Note on religion: Rachel’s book is sold at the Christianbook store, among other places, but I would not call this a specifically “Christian” book. Some mention is made of “God,” in general, but not Jesus. Rachel is writing to a wider audience in order to strengthen relationships and reorient people’s hearts towards home. Because of this, I place it in the self-help category, and I recommend it as a good, practical book for inspiration to change certain behaviors. However, please note that the Christian concepts of grace and forgiveness in Christ are lacking, as is encouragement to rely on God to truly change a person’s heart.

Personally, I have found this book quite helpful as I reassess the way I spend my hours. I am constantly called upon by my vocation as mother, and this in itself is overwhelming. Yet, how often do I add to that feeling of being overwhelmed simply by staying connected? While facebook might seem like a moment’s escape, and pinterest might promise to offer some fresh inspiration, I must ask myself, do they really? Do I use these tools to better perform my job, or do I let them distract me, overwhelm me, and even frustrate me, to the harm of those very people I claim to love the most?

I’ve read enough of Rachel’s works to know: she understands this struggle. She also struggles with slowing down, connecting, and grasping what matters. After I read her raw stories, and fed on her encouragement, I closed my laptop, looked my child full in the face, and said, “I’m so happy I’m your mommy.”

By sharing her story, Rachel draws the reader in, and urges us to consider our own stories. Will your child remember your lap as a place of welcome? Are you spending your time chasing what matters?

She does not demonize technology, and she wastes no time with this debate. Instead, she asks her reader: what must you do, or you will die?

Think on that for a moment.
What MUST you do, what do you absolutely have to do, or you will consider your life a failure, your days on this earth wasted?
Pin another recipe? “Like” a status? Share a funny ecard?

Or take an extra five minutes at bedtime to hear your child’s heart, to make them feel safe and loved?

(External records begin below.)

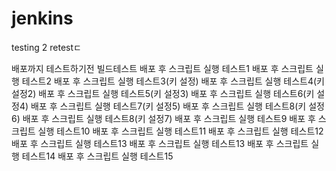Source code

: # jenkins

testing
2
retestㄷ

배포까지 테스트하기전 빌드테스트
배포 후 스크립트 실행 테스트1
배포 후 스크립트 실행 테스트2
배포 후 스크립트 실행 테스트3(키 설정)
배포 후 스크립트 실행 테스트4(키 설정2)
배포 후 스크립트 실행 테스트5(키 설정3)
배포 후 스크립트 실행 테스트6(키 설정4)
배포 후 스크립트 실행 테스트7(키 설정5)
배포 후 스크립트 실행 테스트8(키 설정6)
배포 후 스크립트 실행 테스트8(키 설정7)
배포 후 스크립트 실행 테스트9
배포 후 스크립트 실행 테스트10
배포 후 스크립트 실행 테스트11
배포 후 스크립트 실행 테스트12
배포 후 스크립트 실행 테스트13
배포 후 스크립트 실행 테스트13
배포 후 스크립트 실행 테스트14
배포 후 스크립트 실행 테스트15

As you consider your life in this new year, I encourage you to pick up a copy of Rachel’s book.

See also Rachel’s blog,

More posts on the perpetual technology struggle, by yours truly:

Mama, Can that wait?
Read, Pray and Hug before you Click
I didn't mean it (Screen Free Week)
Open Arms and Heart (Aggie, naturally hands free)

View all my reviews

Thursday, January 2, 2014

Back on the Wagon

Oh, the aftermath of vacation! The aftermath of traveling, the wreckage that is my house after these two crazy weeks! There was a Christmas hurricane, and it blew my routines and systems away, filled my kids with junk food, and trashed my house!

I think these thoughts, sitting on the couch with coffee and no makeup, being climbed on by hyper children with no boundaries, and I sigh at the piles of Christmas stuff that needs to be incorporated into my system-less, routine-less house.

That's it. After all this stuff gets taken care of, we are ALL going back on the wagon!

There they are in my closet, those wonderful wagons that keep things running more smoothly. For the kids I get out the obey-your-mama wagon, the be-kind-to-your-siblings wagon, the remember-your-manners wagon, and the pick-up-your-stuff-or-else wagon.

For myself there is the flywagon, the exercise wagon, the be-consistent-with-the-kids wagon, the read-the-Bible-and-pray wagon, and the eat-healthy-foods wagon. But I can't seem to find that last one.. I know I used it last year... where IS that dumb thing?

Oh that's right, I covered it with cheese and I ate it.


Lord, have mercy on your weak children! As you have blessed us once again with another year, bless us also with wisdom in how we live it, and strength to do what we know we ought. Make us stronger in the most important things: love of You, love of our neighbor. And thank you that Your faithfulness to us is unchanging; Your resolve to show us your mercy, unwavering. May Your faithfulness and love that you show us in Jesus guard us throughout this year. Amen.